PROBLEM DETAILS: Which lines below fall between the one containing "guess at the" and the one containing "xr- guess at"? Repeat them exactly, counting both of those lines, and add nothing else.

SOURCE MATERIAL:

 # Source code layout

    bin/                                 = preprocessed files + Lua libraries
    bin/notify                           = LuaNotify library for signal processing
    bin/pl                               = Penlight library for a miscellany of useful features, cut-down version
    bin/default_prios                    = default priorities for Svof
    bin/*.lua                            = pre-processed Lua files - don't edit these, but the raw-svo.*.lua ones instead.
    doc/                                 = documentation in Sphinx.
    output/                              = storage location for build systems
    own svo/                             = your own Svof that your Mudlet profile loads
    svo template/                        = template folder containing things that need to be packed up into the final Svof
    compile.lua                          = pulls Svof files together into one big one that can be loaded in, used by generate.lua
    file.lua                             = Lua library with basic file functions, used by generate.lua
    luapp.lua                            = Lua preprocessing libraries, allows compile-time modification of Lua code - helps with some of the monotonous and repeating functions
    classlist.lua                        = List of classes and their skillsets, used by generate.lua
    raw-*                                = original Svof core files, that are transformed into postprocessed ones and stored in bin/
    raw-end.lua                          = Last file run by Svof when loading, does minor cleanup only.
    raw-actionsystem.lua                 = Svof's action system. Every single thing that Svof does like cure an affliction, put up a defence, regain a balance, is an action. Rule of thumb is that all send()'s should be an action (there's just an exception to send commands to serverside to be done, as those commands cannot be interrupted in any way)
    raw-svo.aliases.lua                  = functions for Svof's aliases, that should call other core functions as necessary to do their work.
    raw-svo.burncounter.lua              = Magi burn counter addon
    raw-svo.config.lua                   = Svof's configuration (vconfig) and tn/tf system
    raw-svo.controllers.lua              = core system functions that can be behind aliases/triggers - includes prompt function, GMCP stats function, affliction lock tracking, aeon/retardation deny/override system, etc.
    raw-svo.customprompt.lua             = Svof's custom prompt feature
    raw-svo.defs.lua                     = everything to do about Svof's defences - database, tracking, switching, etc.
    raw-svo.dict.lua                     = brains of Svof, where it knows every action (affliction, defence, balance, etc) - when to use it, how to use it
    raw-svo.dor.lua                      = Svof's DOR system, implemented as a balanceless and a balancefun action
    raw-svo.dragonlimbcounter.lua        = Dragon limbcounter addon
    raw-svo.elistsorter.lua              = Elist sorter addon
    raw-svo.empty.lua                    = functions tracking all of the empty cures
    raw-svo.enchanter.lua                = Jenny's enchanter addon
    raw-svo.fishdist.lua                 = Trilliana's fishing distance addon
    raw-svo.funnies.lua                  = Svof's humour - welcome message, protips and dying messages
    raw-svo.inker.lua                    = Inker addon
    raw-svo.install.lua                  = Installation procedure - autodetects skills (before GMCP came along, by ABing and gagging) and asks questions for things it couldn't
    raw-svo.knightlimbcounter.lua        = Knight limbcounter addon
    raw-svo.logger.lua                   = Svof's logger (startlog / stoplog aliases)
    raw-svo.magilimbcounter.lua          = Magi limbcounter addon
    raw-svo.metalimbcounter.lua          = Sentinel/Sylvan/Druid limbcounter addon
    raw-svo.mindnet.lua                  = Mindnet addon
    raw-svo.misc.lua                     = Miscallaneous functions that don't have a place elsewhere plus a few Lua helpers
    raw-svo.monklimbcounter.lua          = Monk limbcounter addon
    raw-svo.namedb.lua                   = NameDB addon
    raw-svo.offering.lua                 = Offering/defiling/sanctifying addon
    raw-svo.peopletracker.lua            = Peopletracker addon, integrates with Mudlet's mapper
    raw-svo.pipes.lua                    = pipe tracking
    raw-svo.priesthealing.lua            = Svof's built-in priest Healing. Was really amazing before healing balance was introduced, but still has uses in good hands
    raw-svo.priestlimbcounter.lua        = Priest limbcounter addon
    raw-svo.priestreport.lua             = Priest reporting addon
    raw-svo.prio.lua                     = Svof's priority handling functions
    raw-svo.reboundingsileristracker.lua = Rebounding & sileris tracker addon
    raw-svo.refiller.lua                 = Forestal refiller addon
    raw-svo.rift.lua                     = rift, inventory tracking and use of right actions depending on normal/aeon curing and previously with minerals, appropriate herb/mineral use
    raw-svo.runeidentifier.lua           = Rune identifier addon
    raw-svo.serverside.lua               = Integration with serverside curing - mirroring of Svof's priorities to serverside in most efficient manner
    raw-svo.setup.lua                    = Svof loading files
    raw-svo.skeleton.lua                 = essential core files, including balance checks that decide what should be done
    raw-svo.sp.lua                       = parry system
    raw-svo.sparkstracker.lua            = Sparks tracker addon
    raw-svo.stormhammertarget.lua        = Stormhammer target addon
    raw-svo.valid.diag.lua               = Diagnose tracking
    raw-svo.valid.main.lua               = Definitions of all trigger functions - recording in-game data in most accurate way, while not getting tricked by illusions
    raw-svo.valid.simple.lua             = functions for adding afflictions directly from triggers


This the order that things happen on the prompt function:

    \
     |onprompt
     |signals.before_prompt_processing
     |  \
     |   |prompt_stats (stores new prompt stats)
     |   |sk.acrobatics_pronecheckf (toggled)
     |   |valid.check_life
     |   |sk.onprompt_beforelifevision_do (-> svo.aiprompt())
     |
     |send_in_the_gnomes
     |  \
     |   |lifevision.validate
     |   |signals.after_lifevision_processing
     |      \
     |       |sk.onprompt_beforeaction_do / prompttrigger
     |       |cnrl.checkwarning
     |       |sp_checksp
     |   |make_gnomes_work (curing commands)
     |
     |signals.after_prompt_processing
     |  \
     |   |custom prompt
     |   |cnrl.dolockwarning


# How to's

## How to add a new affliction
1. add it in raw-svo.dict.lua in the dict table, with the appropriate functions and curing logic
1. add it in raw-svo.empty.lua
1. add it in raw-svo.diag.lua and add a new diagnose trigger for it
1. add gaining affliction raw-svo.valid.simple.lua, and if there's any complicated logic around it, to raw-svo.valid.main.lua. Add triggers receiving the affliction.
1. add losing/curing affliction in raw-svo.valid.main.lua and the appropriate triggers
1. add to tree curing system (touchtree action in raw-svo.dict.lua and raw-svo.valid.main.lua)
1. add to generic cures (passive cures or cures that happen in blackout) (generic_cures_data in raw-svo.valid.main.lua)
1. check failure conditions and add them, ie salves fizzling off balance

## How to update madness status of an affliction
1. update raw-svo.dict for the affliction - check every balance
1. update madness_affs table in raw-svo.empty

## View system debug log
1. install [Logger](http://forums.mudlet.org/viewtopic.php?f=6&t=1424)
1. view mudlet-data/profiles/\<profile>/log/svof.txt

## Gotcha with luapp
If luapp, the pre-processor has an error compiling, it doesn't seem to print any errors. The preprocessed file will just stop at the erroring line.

* * *

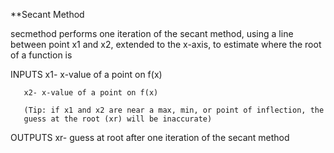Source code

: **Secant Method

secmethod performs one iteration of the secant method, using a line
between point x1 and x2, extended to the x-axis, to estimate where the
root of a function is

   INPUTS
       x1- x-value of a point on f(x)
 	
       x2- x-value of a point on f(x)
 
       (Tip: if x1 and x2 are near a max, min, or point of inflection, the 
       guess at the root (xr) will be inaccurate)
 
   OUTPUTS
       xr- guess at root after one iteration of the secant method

PROBLEM SOLUTION:
       guess at the root (xr) will be inaccurate)
 
   OUTPUTS
       xr- guess at root after one iteration of the secant method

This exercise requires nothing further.